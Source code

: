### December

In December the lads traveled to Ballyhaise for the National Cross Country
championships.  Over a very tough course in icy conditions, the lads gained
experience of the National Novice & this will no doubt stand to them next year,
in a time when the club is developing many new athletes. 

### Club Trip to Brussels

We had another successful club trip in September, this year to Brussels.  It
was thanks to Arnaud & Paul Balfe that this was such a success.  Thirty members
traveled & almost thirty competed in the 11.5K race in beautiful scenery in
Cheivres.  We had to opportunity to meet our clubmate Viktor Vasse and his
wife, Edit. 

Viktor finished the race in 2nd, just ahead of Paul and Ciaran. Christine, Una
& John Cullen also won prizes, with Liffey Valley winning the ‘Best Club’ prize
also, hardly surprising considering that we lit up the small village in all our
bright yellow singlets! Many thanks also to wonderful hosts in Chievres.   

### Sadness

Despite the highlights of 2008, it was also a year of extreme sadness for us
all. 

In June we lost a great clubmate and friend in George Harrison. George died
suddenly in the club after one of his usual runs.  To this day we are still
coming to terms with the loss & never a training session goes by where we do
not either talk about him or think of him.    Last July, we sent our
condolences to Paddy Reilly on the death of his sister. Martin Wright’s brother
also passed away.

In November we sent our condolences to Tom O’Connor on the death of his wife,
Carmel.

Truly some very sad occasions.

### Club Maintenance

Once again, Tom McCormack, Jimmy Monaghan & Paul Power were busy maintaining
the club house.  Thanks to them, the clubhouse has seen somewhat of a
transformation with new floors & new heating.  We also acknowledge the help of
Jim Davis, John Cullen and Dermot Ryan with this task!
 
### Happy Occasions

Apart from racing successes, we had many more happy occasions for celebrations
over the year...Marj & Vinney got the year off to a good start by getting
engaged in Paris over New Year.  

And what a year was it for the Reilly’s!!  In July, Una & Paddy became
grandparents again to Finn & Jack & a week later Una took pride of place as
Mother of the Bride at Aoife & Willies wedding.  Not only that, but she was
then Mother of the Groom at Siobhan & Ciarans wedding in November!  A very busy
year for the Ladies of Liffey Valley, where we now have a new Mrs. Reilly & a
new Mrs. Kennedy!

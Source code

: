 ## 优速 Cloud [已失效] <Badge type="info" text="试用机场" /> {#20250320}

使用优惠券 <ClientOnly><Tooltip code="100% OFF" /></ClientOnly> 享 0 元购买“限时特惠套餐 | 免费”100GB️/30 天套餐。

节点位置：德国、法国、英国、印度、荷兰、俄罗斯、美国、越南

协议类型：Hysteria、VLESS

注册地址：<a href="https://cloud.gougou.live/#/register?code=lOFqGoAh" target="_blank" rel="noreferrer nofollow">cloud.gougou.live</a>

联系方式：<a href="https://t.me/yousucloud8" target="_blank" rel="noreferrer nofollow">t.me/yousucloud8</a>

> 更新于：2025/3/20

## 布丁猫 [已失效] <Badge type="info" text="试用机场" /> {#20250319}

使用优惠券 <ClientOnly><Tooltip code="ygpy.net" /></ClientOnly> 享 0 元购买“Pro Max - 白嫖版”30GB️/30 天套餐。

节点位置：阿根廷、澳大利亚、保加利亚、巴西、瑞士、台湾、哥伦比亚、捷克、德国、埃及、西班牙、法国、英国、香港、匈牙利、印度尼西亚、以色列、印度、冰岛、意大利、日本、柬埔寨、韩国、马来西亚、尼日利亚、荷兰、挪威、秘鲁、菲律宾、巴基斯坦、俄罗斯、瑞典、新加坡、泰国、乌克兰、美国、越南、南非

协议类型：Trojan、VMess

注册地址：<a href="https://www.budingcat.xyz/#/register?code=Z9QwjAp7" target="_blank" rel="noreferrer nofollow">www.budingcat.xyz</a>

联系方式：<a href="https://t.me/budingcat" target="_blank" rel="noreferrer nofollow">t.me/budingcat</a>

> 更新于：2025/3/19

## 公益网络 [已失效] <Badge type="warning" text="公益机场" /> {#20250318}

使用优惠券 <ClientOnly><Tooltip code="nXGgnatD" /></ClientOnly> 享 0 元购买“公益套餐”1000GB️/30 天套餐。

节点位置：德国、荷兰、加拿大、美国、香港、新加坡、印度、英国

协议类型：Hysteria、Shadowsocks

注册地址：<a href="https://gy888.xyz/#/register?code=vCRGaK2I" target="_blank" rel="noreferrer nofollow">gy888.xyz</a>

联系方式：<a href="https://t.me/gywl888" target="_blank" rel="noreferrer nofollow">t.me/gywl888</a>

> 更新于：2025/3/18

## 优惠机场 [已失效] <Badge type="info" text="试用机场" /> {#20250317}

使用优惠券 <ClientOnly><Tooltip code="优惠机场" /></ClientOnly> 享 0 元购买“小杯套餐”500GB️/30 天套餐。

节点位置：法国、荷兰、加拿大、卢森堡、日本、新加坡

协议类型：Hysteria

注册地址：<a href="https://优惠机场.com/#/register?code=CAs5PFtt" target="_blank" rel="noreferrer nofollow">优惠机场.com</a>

PROBLEM DESCRIPTION: From the first line to the last, reproduce the data above exactly.

RESULT OF THIS EXERCISE:
Source code

:### December

In December the lads traveled to Ballyhaise for the National Cross Country
championships.  Over a very tough course in icy conditions, the lads gained
experience of the National Novice & this will no doubt stand to them next year,
in a time when the club is developing many new athletes. 

### Club Trip to Brussels

We had another successful club trip in September, this year to Brussels.  It
was thanks to Arnaud & Paul Balfe that this was such a success.  Thirty members
traveled & almost thirty competed in the 11.5K race in beautiful scenery in
Cheivres.  We had to opportunity to meet our clubmate Viktor Vasse and his
wife, Edit. 

Viktor finished the race in 2nd, just ahead of Paul and Ciaran. Christine, Una
& John Cullen also won prizes, with Liffey Valley winning the ‘Best Club’ prize
also, hardly surprising considering that we lit up the small village in all our
bright yellow singlets! Many thanks also to wonderful hosts in Chievres.   

### Sadness

Despite the highlights of 2008, it was also a year of extreme sadness for us
all. 

In June we lost a great clubmate and friend in George Harrison. George died
suddenly in the club after one of his usual runs.  To this day we are still
coming to terms with the loss & never a training session goes by where we do
not either talk about him or think of him.    Last July, we sent our
condolences to Paddy Reilly on the death of his sister. Martin Wright’s brother
also passed away.

In November we sent our condolences to Tom O’Connor on the death of his wife,
Carmel.

Truly some very sad occasions.

### Club Maintenance

Once again, Tom McCormack, Jimmy Monaghan & Paul Power were busy maintaining
the club house.  Thanks to them, the clubhouse has seen somewhat of a
transformation with new floors & new heating.  We also acknowledge the help of
Jim Davis, John Cullen and Dermot Ryan with this task!
 
### Happy Occasions

Apart from racing successes, we had many more happy occasions for celebrations
over the year...Marj & Vinney got the year off to a good start by getting
engaged in Paris over New Year.  

And what a year was it for the Reilly’s!!  In July, Una & Paddy became
grandparents again to Finn & Jack & a week later Una took pride of place as
Mother of the Bride at Aoife & Willies wedding.  Not only that, but she was
then Mother of the Groom at Siobhan & Ciarans wedding in November!  A very busy
year for the Ladies of Liffey Valley, where we now have a new Mrs. Reilly & a
new Mrs. Kennedy!

Source code

: ## 优速 Cloud [已失效] <Badge type="info" text="试用机场" /> {#20250320}

使用优惠券 <ClientOnly><Tooltip code="100% OFF" /></ClientOnly> 享 0 元购买“限时特惠套餐 | 免费”100GB️/30 天套餐。

节点位置：德国、法国、英国、印度、荷兰、俄罗斯、美国、越南

协议类型：Hysteria、VLESS

注册地址：<a href="https://cloud.gougou.live/#/register?code=lOFqGoAh" target="_blank" rel="noreferrer nofollow">cloud.gougou.live</a>

联系方式：<a href="https://t.me/yousucloud8" target="_blank" rel="noreferrer nofollow">t.me/yousucloud8</a>

> 更新于：2025/3/20

## 布丁猫 [已失效] <Badge type="info" text="试用机场" /> {#20250319}

使用优惠券 <ClientOnly><Tooltip code="ygpy.net" /></ClientOnly> 享 0 元购买“Pro Max - 白嫖版”30GB️/30 天套餐。

节点位置：阿根廷、澳大利亚、保加利亚、巴西、瑞士、台湾、哥伦比亚、捷克、德国、埃及、西班牙、法国、英国、香港、匈牙利、印度尼西亚、以色列、印度、冰岛、意大利、日本、柬埔寨、韩国、马来西亚、尼日利亚、荷兰、挪威、秘鲁、菲律宾、巴基斯坦、俄罗斯、瑞典、新加坡、泰国、乌克兰、美国、越南、南非

协议类型：Trojan、VMess

注册地址：<a href="https://www.budingcat.xyz/#/register?code=Z9QwjAp7" target="_blank" rel="noreferrer nofollow">www.budingcat.xyz</a>

联系方式：<a href="https://t.me/budingcat" target="_blank" rel="noreferrer nofollow">t.me/budingcat</a>

> 更新于：2025/3/19

## 公益网络 [已失效] <Badge type="warning" text="公益机场" /> {#20250318}

使用优惠券 <ClientOnly><Tooltip code="nXGgnatD" /></ClientOnly> 享 0 元购买“公益套餐”1000GB️/30 天套餐。

节点位置：德国、荷兰、加拿大、美国、香港、新加坡、印度、英国

协议类型：Hysteria、Shadowsocks

注册地址：<a href="https://gy888.xyz/#/register?code=vCRGaK2I" target="_blank" rel="noreferrer nofollow">gy888.xyz</a>

联系方式：<a href="https://t.me/gywl888" target="_blank" rel="noreferrer nofollow">t.me/gywl888</a>

> 更新于：2025/3/18

## 优惠机场 [已失效] <Badge type="info" text="试用机场" /> {#20250317}

使用优惠券 <ClientOnly><Tooltip code="优惠机场" /></ClientOnly> 享 0 元购买“小杯套餐”500GB️/30 天套餐。

节点位置：法国、荷兰、加拿大、卢森堡、日本、新加坡

协议类型：Hysteria

注册地址：<a href="https://优惠机场.com/#/register?code=CAs5PFtt" target="_blank" rel="noreferrer nofollow">优惠机场.com</a>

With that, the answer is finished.